**GIVEN ENTRIES:**
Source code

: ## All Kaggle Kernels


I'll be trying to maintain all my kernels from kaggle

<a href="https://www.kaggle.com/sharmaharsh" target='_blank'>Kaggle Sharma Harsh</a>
* * *
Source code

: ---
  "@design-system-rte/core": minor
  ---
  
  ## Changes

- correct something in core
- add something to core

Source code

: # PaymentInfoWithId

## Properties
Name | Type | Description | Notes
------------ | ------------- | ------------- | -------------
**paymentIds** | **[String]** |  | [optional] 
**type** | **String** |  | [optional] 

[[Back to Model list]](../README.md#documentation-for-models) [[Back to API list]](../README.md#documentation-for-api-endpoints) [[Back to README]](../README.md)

**EXERCISE GOAL:**
Find the word "optional" in the entries above and gather every line that holds it.

**RESULT FOR THIS EXERCISE:**
**paymentIds** | **[String]** |  | [optional] 
**type** | **String** |  | [optional] 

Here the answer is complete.